TASK DESCRIPTION:
Nothing but the lines below from the first through the one with "be applied. |" should appear, printed exactly; please leave pictures out.

MATERIALS PROVIDED:
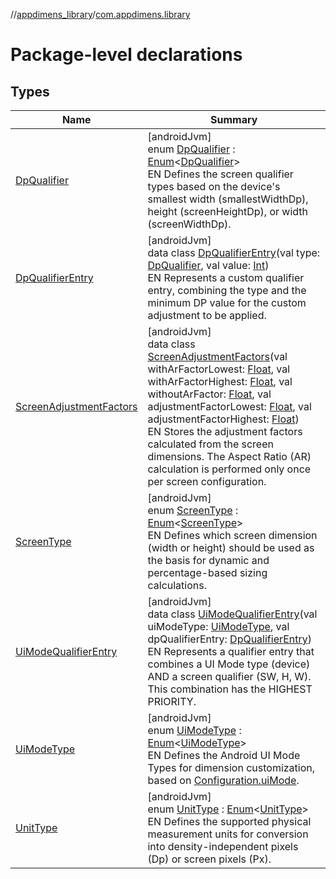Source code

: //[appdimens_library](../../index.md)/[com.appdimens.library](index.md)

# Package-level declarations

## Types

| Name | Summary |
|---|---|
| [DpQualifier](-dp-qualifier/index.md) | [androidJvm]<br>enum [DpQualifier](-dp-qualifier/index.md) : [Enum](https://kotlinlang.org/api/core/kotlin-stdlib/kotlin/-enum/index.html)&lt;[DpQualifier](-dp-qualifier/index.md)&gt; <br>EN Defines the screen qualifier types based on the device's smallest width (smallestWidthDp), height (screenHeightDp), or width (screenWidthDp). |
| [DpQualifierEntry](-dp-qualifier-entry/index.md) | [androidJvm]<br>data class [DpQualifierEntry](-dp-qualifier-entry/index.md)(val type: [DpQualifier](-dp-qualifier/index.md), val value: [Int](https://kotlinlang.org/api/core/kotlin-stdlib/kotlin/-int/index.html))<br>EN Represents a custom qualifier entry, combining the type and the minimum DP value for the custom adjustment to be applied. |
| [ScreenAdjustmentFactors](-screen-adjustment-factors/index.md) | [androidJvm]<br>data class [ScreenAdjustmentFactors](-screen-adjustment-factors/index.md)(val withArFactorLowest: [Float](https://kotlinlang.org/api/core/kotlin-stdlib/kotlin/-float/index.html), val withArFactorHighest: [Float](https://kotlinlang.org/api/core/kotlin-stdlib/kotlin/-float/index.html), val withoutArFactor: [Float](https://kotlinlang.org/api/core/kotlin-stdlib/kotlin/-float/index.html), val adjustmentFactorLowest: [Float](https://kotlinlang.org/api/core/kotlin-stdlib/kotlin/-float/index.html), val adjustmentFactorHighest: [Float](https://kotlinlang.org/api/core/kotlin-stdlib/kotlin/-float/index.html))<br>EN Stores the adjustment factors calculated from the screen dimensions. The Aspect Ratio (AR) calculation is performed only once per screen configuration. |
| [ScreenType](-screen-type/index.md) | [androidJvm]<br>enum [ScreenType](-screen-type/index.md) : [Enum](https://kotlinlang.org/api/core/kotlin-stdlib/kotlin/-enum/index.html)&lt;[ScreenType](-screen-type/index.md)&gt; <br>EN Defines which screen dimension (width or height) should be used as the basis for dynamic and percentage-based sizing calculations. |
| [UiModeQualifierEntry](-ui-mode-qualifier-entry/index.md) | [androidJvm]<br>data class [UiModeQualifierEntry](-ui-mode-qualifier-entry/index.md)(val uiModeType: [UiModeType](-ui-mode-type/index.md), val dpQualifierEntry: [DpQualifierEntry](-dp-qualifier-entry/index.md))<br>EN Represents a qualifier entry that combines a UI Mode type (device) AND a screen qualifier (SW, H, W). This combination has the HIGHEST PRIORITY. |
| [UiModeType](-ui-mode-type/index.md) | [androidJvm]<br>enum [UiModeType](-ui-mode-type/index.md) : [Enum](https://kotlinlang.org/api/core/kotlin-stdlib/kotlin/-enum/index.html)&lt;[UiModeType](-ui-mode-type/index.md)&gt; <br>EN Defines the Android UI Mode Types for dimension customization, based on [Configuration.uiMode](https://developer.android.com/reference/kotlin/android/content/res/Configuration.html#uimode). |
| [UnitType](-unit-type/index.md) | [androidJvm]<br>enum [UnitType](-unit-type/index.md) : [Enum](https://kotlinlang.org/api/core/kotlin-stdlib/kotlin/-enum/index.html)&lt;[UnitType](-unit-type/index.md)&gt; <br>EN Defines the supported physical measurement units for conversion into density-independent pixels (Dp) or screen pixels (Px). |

YOUR SOLUTION:
Source code

: //[appdimens_library](../../index.md)/[com.appdimens.library](index.md)

# Package-level declarations

## Types

| Name | Summary |
|---|---|
| [DpQualifier](-dp-qualifier/index.md) | [androidJvm]<br>enum [DpQualifier](-dp-qualifier/index.md) : [Enum](https://kotlinlang.org/api/core/kotlin-stdlib/kotlin/-enum/index.html)&lt;[DpQualifier](-dp-qualifier/index.md)&gt; <br>EN Defines the screen qualifier types based on the device's smallest width (smallestWidthDp), height (screenHeightDp), or width (screenWidthDp). |
| [DpQualifierEntry](-dp-qualifier-entry/index.md) | [androidJvm]<br>data class [DpQualifierEntry](-dp-qualifier-entry/index.md)(val type: [DpQualifier](-dp-qualifier/index.md), val value: [Int](https://kotlinlang.org/api/core/kotlin-stdlib/kotlin/-int/index.html))<br>EN Represents a custom qualifier entry, combining the type and the minimum DP value for the custom adjustment to be applied. |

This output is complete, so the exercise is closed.